DSC_0544 _SnapseedIf you asked me to share one verse that sums up how to live the "Christian life" when it comes to relationships, I would point to Romans 12:15 every time. Let me tell you from experience, most of the problems we have with other people (whether spoken or unspoken) come from not obeying this simple truth.

Rejoice with those who rejoice...

This sounds easier than it is. I mean, who doesn't enjoy having others celebrate with them over a new job promotion? Or a new house? Or a new baby? We tend to forget this verse when it's our turn to rejoice for someone else. Especially if the rejoicing comes when we are struggling to get a job, or buy a house or have a baby.

Envy creeps in and we begin to look at that person's joy as a killer of ours. Oh, how many times this has happened to me.

I specifically remember the feeling I used to get every time a friend announced they were pregnant... when we had been trying for over a year.  It was a dagger in my heart. And I spent many nights crying over someone else's joy.

I was wrong. I was hurting. But, I was still wrong. It wasn't the other person's fault and I should have been rejoicing over their blessing. Of course, it's easier for me to say now that I'm on the other side. But that's the thing - we could all find ourselves on the other side one day, wishing others to rejoice with us.

... and weep with those who weep.

Pain and suffering scare people. And when our greatest fears turn into a close friend's reality, we often shy away. Afraid of what may come out of our mouths or in some cases, what may not. We live at a close distance, offering our condolences and the "here if you need me" statements, when... of course, they need you.

They need you to be the friend you always have been.

This struggle is hardest for me when I am experiencing joy in an area where someone else may be suffering. Because sometimes, in order to genuinely weep with them, I need to squelch my joy. It's caring enough to understand that it's not about my happiness in that moment, but about their pain.

A living sacrifice. 

Our lives are like a pendulum swaying back and forth between these two emotions. And often times we find it easier to rejoice when we are rejoicing and weep when we are weeping. Like the saying, "misery loves company" we tend to be blinded by our own circumstances and forget to love others in spite of them.

What makes this verse even more important is the context in which it is placed.

It is found in Romans 12, which is titled in my bible (and maybe yours too!) as the chapter devoted to being a "A Living Sacrifice." Everything leading up to this verse is focused on being the opposite of what our sinful, fleshly nature desires. And I don't find it ironic (because nothing in Scripture for me is coincidence) that the verse right before it says to, "Bless those who persecute you." A command that is so easy to gloss over on a page, and so very hard to put into practice.

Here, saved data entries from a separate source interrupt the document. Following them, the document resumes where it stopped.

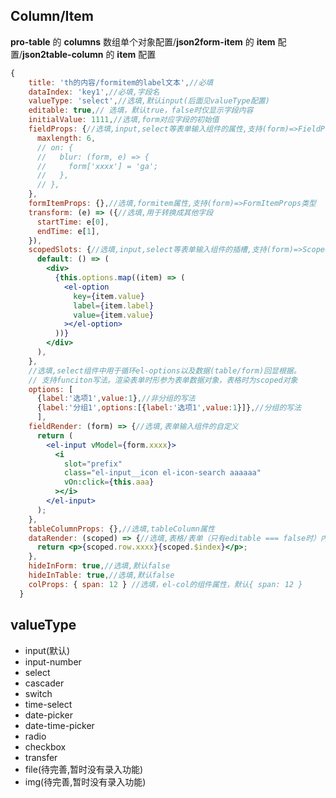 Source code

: <!--
 * @Author: zoufengfan
 * @Date: 2022-06-15 16:37:32
 * @LastEditTime: 2022-06-15 16:37:35
 * @LastEditors: zoufengfan
-->

## Column/Item

**pro-table** 的 **columns** 数组单个对象配置/**json2form-item** 的 **item** 配置/**json2table-column** 的 **item** 配置

```jsx
{
    title: 'th的内容/formitem的label文本',//必填
    dataIndex: 'key1',//必填,字段名
    valueType: 'select',//选填,默认input(后面见valueType配置)
    editable: true,// 选填，默认true，false时仅显示字段内容
    initialValue: 1111,//选填,form对应字段的初始值
    fieldProps: {//选填,input,select等表单输入组件的属性,支持(form)=>FieldProps类型
      maxlength: 6,
      // on: {
      //   blur: (form, e) => {
      //     form['xxxx'] = 'ga';
      //   },
      // },
    },
    formItemProps: {},//选填,formitem属性,支持(form)=>FormItemProps类型
    transform: (e) => ({//选填,用于转换成其他字段
      startTime: e[0],
      endTime: e[1],
    }),
    scopedSlots: {//选填,input,select等表单输入组件的插槽,支持(form)=>ScopedSlots类型
      default: () => (
        <div>
          {this.options.map((item) => (
            <el-option
              key={item.value}
              label={item.label}
              value={item.value}
            ></el-option>
          ))}
        </div>
      ),
    },
    //选填,select组件中用于循环el-options以及数据(table/form)回显根据。
    // 支持funciton写法。渲染表单时形参为表单数据对象，表格时为scoped对象
    options: [
      {label:'选项1',value:1},//非分组的写法
      {label:'分组1',options:[{label:'选项1',value:1}]},//分组的写法
      ],
    fieldRender: (form) => {//选填,表单输入组件的自定义
      return (
        <el-input vModel={form.xxxx}>
          <i
            slot="prefix"
            class="el-input__icon el-icon-search aaaaaa"
            vOn:click={this.aaa}
          ></i>
        </el-input>
      );
    },
    tableColumnProps: {},//选填,tableColumn属性
    dataRender: (scoped) => {//选填,表格/表单（只有editable === false时）内容的自定义，渲染表单内容时scoped为表单数据对象
      return <p>{scoped.row.xxxx}{scoped.$index}</p>;
    },
    hideInForm: true,//选填,默认false
    hideInTable: true,//选填,默认false
    colProps: { span: 12 } //选填，el-col的组件属性，默认{ span: 12 }
  }
```

## valueType

- input(默认)
- input-number
- select
- cascader
- switch
- time-select
- date-picker
- date-time-picker
- radio
- checkbox
- transfer
- file(待完善,暂时没有录入功能)
- img(待完善,暂时没有录入功能)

None of this is easy for us to do on our own strength. It is an act of worship. We worship the Lord by giving our bodies to Him as a sacrifice. We worship the Lord by loving those who say mean things about us. We worship the Lord by working enthusiastically at all we do. We worship the Lord by hating what is evil. We worship the Lord by genuinely loving people. We worship the Lord by rejoicing and weeping with others whenever they need it.

I just want to challenge you today, friends, with something I have been striving to live out in my own life. Take notice of those who are rejoicing and rejoice with them! Take notice of those who are weeping and weep with them. Let this be your act of worship. It will blow your mind how much this changes your relationships with people. And even better, how much you feel the Holy Spirit at work in your life.